O ministro da Fazenda, Dario Durigan, manifestou seu apoio a uma revisão dos critérios utilizados para calcular a inflação no Brasil, citando que a metodologia atual não reflete adequadamente as mudanças no consumo da população.
Distorções no modelo econômico
Em um podcast realizado pela Warren Investimentos, Durigan comentou que a lista de itens que compõem o cálculo da inflação apresenta desatualizações. "O nosso modelo, por exemplo, considera itens que já não têm mais relevância enquanto ignora outras categorias que se tornaram essenciais nos últimos anos, como serviços de streaming e armazenamento em nuvem," explicou.
""Coisas que hoje têm peso, como assinatura de streaming, realmente importam muito mais do que itens antigos na metodologia. É preciso atualizar isso para um reflexo mais fiel da realidade,"
✨ Durigan enfatizou a necessidade de maior transparência no boletim Focus, que traz projeções econômicas importantes.

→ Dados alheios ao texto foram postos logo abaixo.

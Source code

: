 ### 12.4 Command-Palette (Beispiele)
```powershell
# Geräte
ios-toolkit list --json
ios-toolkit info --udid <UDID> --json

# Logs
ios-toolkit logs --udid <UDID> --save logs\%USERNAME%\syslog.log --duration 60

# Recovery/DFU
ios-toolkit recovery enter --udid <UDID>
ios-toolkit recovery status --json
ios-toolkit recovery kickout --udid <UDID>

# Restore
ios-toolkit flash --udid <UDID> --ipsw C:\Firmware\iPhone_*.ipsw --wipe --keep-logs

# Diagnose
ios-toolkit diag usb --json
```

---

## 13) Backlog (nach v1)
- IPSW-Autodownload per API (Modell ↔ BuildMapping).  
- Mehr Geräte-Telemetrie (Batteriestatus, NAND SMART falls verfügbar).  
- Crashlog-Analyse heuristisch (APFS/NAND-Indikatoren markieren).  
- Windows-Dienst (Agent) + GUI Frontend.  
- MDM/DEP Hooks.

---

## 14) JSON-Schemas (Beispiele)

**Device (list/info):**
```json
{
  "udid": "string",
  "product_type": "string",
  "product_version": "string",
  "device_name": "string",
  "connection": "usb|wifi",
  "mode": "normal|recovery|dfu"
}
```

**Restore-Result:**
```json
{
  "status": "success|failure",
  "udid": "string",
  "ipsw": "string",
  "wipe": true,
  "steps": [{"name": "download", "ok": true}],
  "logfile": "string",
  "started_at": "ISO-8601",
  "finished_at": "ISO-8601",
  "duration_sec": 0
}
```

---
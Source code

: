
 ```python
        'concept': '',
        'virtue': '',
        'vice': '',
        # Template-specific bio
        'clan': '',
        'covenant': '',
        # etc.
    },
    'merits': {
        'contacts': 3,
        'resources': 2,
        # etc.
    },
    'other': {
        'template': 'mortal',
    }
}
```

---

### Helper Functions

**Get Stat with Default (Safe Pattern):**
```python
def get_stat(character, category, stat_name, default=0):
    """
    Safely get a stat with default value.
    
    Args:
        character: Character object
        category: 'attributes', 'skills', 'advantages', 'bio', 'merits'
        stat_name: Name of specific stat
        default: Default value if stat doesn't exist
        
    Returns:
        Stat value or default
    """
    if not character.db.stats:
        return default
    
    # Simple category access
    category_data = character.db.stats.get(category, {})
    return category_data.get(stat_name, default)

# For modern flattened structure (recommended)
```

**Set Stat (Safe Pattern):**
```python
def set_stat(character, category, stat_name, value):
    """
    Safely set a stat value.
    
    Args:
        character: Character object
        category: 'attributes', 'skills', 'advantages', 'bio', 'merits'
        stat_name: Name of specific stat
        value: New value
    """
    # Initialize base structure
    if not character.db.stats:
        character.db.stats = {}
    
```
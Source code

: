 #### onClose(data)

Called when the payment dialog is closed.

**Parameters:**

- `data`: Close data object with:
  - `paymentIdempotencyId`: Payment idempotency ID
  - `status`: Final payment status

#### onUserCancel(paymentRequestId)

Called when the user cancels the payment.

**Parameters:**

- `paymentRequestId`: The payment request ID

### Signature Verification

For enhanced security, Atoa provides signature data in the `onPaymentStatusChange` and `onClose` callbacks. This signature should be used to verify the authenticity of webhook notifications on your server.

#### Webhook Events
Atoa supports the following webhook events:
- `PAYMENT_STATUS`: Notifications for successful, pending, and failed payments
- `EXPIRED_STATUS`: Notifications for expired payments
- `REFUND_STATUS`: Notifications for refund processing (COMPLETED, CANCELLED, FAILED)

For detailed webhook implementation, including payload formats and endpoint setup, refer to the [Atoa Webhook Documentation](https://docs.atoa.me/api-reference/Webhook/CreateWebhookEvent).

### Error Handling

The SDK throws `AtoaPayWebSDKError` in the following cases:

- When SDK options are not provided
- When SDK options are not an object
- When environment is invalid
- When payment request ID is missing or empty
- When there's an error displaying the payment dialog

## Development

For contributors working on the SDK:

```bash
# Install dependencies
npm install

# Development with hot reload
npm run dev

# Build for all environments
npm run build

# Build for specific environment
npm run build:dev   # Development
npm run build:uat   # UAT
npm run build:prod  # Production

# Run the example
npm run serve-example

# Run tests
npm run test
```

Meta de inflação e juros elevados
Durante a entrevista, Durigan reafirmou que não pretende alterar a meta de inflação, que permanece em 3%. Contudo, ele mencionou que o modelo contínuo de meta de inflação ainda precisa ser melhor compreendido pelo público e especialistas.
Ao falar sobre as altas taxas de juros no Brasil, o ministro identificou a volatilidade no câmbio e a baixa taxa de poupança como fatores que influenciam a política monetária nacional. "A poupança é crucial, assim como a instabilidade do mercado de câmbio, que exige um prêmio de risco elevado do Brasil para garantir alguma estabilidade," detalhou.
Despesas obrigatórias e impacto fiscal
Durigan também salientou que a política fiscal tem um impacto direto nas taxas de juros. Ele defendeu a contenção das despesas obrigatórias como uma estratégia necessária para abrir espaço para investimentos essenciais.
O ministro alertou para a necessidade de evitar a aprovação de 'pautas-bomba' no Congresso, que poderiam intensificar a inflação, aumentar a carga tributária e impactar as taxas de juros. Caso aprovem propostas com impacto fiscal elevado, o governo considerará vetá-las e buscar o apoio do Supremo Tribunal Federal (STF).
Contexto
Recentemente, a equipe econômica estima que propostas em discussão no Congresso resultem em um custo adicional de cerca de R$ 111 bilhões por ano, incluindo medidas como renegociação de dívidas rurais e aumento de pisos salariais.